**ABOUT THIS EXERCISE**
All entries are to be quoted exactly; the images stay out of the copy.

**DATA TO USE**
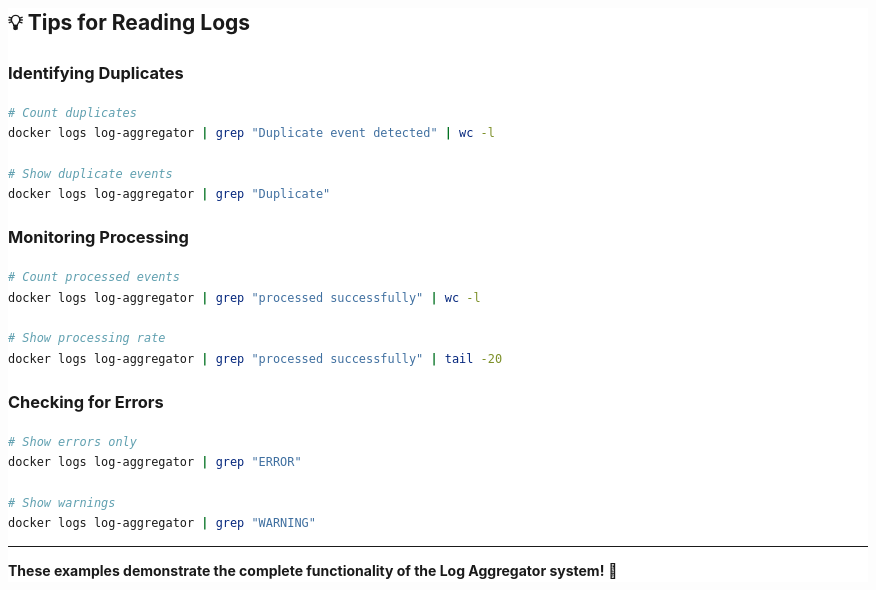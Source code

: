 ## 💡 Tips for Reading Logs

### Identifying Duplicates
```bash
# Count duplicates
docker logs log-aggregator | grep "Duplicate event detected" | wc -l

# Show duplicate events
docker logs log-aggregator | grep "Duplicate"
```

### Monitoring Processing
```bash
# Count processed events
docker logs log-aggregator | grep "processed successfully" | wc -l

# Show processing rate
docker logs log-aggregator | grep "processed successfully" | tail -20
```

### Checking for Errors
```bash
# Show errors only
docker logs log-aggregator | grep "ERROR"

# Show warnings
docker logs log-aggregator | grep "WARNING"
```

---

**These examples demonstrate the complete functionality of the Log Aggregator system!** 🎉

**SOLUTION TO THE PROBLEM**
Source code

: ## 💡 Tips for Reading Logs

### Identifying Duplicates
```bash
# Count duplicates
docker logs log-aggregator | grep "Duplicate event detected" | wc -l

# Show duplicate events
docker logs log-aggregator | grep "Duplicate"
```

### Monitoring Processing
```bash
# Count processed events
docker logs log-aggregator | grep "processed successfully" | wc -l

# Show processing rate
docker logs log-aggregator | grep "processed successfully" | tail -20
```

### Checking for Errors
```bash
# Show errors only
docker logs log-aggregator | grep "ERROR"

# Show warnings
docker logs log-aggregator | grep "WARNING"
```

---

**These examples demonstrate the complete functionality of the Log Aggregator system!** 🎉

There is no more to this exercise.